Dr Noor Ahmadzai
The oil pricing system is the way that crude oil is valued and traded in the global market. There are different types of oil pricing systems, depending on the region, the quality, and the type of contract. Some of the most common oil pricing systems are:
- Market-linked pricing: This is the system that most oil producers use to price their exports. It involves linking the price of crude oil to a benchmark or marker crude that is widely traded and reflects the supply and demand conditions in the market. The most widely used benchmarks are West Texas Intermediate (WTI), Brent, and Dubai. These benchmarks have different characteristics, such as quality, location, and delivery terms, and they may not reflect the actual value of the crude oil being sold. Therefore, oil producers often apply a differential to the benchmark price, which is a positive or negative adjustment based on the quality, transportation costs, and market conditions of the crude oil. For example, Saudi Arabia uses a combination of Dubai and Oman for pricing its crude exports to Asia; Brent for pricing its crude to Europe; and the Argus Sour Crude Index (ASCI) for pricing its crude to the US.

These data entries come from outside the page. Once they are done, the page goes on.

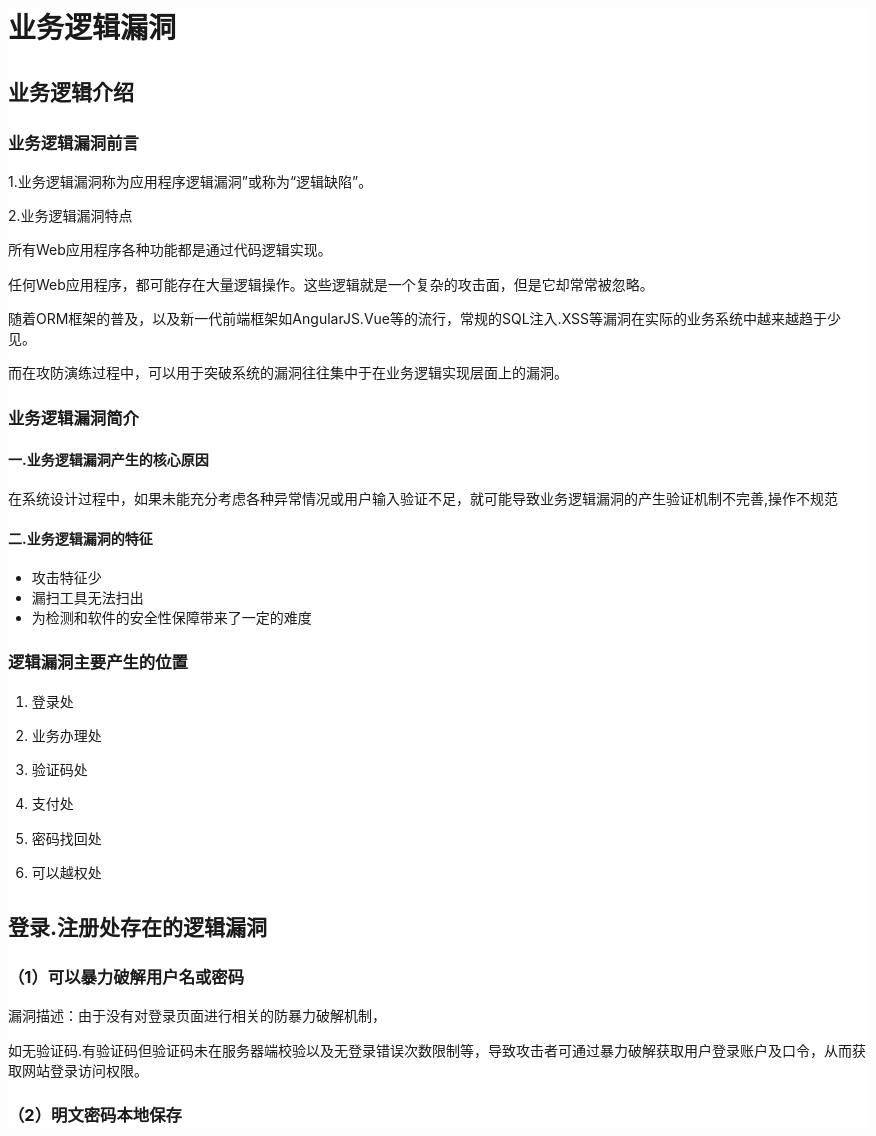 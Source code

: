 # 业务逻辑漏洞



## 业务逻辑介绍

### 业务逻辑漏洞前言

1.业务逻辑漏洞称为应用程序逻辑漏洞”或称为“逻辑缺陷”。

2.业务逻辑漏洞特点

所有Web应用程序各种功能都是通过代码逻辑实现。

任何Web应用程序，都可能存在大量逻辑操作。这些逻辑就是一个复杂的攻击面，但是它却常常被忽略。

随着ORM框架的普及，以及新一代前端框架如AngularJS.Vue等的流行，常规的SQL注入.XSS等漏洞在实际的业务系统中越来越趋于少见。

而在攻防演练过程中，可以用于突破系统的漏洞往往集中于在业务逻辑实现层面上的漏洞。

### 业务逻辑漏洞简介

#### 一.业务逻辑漏洞产生的核心原因

在系统设计过程中，如果未能充分考虑各种异常情况或用户输入验证不足，就可能导致业务逻辑漏洞的产生验证机制不完善,操作不规范

#### 二.业务逻辑漏洞的特征

- 攻击特征少
- 漏扫工具无法扫出
- 为检测和软件的安全性保障带来了一定的难度

### 逻辑漏洞主要产生的位置

1. 登录处  
2. 业务办理处 

3. 验证码处  

4. 支付处    

5. 密码找回处  

6. 可以越权处

## 登录.注册处存在的逻辑漏洞

### （1）可以暴力破解用户名或密码

漏洞描述：由于没有对登录页面进行相关的防暴力破解机制，

如无验证码.有验证码但验证码未在服务器端校验以及无登录错误次数限制等，导致攻击者可通过暴力破解获取用户登录账户及口令，从而获取网站登录访问权限。

### （2）明文密码本地保存
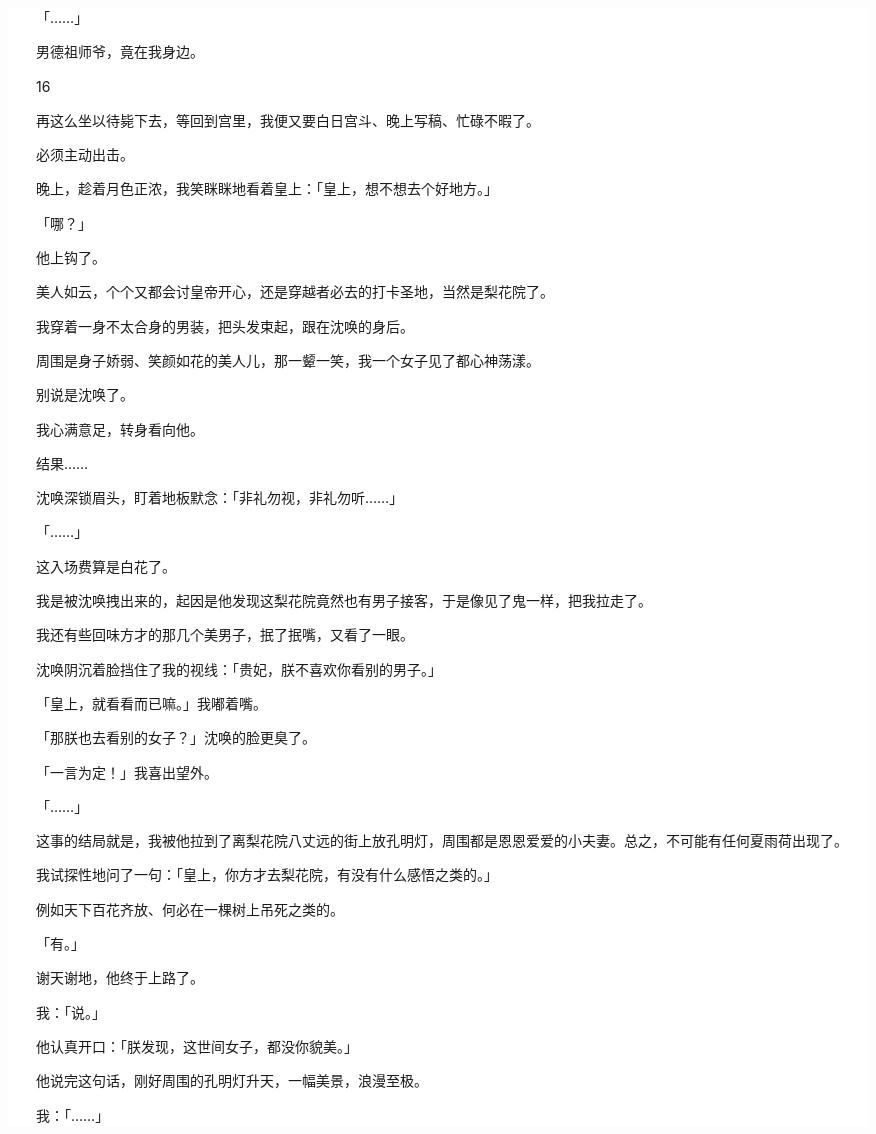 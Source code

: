 &emsp;&emsp;「……」  
  
&emsp;&emsp;男德祖师爷，竟在我身边。  
  
&emsp;&emsp;16  
  
&emsp;&emsp;再这么坐以待毙下去，等回到宫里，我便又要白日宫斗、晚上写稿、忙碌不暇了。  
  
&emsp;&emsp;必须主动出击。  
  
&emsp;&emsp;晚上，趁着月色正浓，我笑眯眯地看着皇上：「皇上，想不想去个好地方。」  
  
&emsp;&emsp;「哪？」  
  
&emsp;&emsp;他上钩了。  
  
&emsp;&emsp;美人如云，个个又都会讨皇帝开心，还是穿越者必去的打卡圣地，当然是梨花院了。  
  
&emsp;&emsp;我穿着一身不太合身的男装，把头发束起，跟在沈唤的身后。  
  
&emsp;&emsp;周围是身子娇弱、笑颜如花的美人儿，那一颦一笑，我一个女子见了都心神荡漾。  
  
&emsp;&emsp;别说是沈唤了。  
  
&emsp;&emsp;我心满意足，转身看向他。  
  
&emsp;&emsp;结果……  
  
&emsp;&emsp;沈唤深锁眉头，盯着地板默念：「非礼勿视，非礼勿听……」  
  
&emsp;&emsp;「……」  
  
&emsp;&emsp;这入场费算是白花了。  
  
&emsp;&emsp;我是被沈唤拽出来的，起因是他发现这梨花院竟然也有男子接客，于是像见了鬼一样，把我拉走了。  
  
&emsp;&emsp;我还有些回味方才的那几个美男子，抿了抿嘴，又看了一眼。  
  
&emsp;&emsp;沈唤阴沉着脸挡住了我的视线：「贵妃，朕不喜欢你看别的男子。」  
  
&emsp;&emsp;「皇上，就看看而已嘛。」我嘟着嘴。  
  
&emsp;&emsp;「那朕也去看别的女子？」沈唤的脸更臭了。  
  
&emsp;&emsp;「一言为定！」我喜出望外。  
  
&emsp;&emsp;「……」  
  
&emsp;&emsp;这事的结局就是，我被他拉到了离梨花院八丈远的街上放孔明灯，周围都是恩恩爱爱的小夫妻。总之，不可能有任何夏雨荷出现了。  
  
&emsp;&emsp;我试探性地问了一句：「皇上，你方才去梨花院，有没有什么感悟之类的。」  
  
&emsp;&emsp;例如天下百花齐放、何必在一棵树上吊死之类的。  
  
&emsp;&emsp;「有。」  
  
&emsp;&emsp;谢天谢地，他终于上路了。  
  
&emsp;&emsp;我：「说。」  
  
&emsp;&emsp;他认真开口：「朕发现，这世间女子，都没你貌美。」  
  
&emsp;&emsp;他说完这句话，刚好周围的孔明灯升天，一幅美景，浪漫至极。  
  
&emsp;&emsp;我：「……」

- Futures and derivatives pricing: This is the system that most oil traders and consumers use to hedge their exposure to oil price fluctuations. It involves buying and selling contracts that specify the price, quantity, and delivery date of crude oil in the future. These contracts are traded on exchanges, such as the New York Mercantile Exchange (NYMEX) and the Intercontinental Exchange (ICE), or over-the-counter (OTC) markets, such as the forward Brent market. The prices of these contracts are determined by the expectations and speculations of market participants, as well as the actual supply and demand of crude oil. The most widely traded futures contract is the NYMEX light sweet crude oil contract, which is based on WTI. The most widely traded derivatives contract is the Brent Contract for Difference (CFD), which is based on Brent and allows traders to lock in a price differential between two delivery dates.
- Output-based pricing system: This is the system that some countries use to impose a carbon tax on the emissions from the production and consumption of fossil fuels, such as crude oil. It involves setting a benchmark emission intensity for each sector or facility, and applying a carbon price to the excess emissions above the benchmark. The carbon price is usually linked to the market price of carbon, such as the Greenhouse Gas Pollution Pricing Act in Canada. The output-based pricing system aims to encourage the reduction of greenhouse gas emissions, while maintaining the competitiveness of the industries and avoiding carbon leakage.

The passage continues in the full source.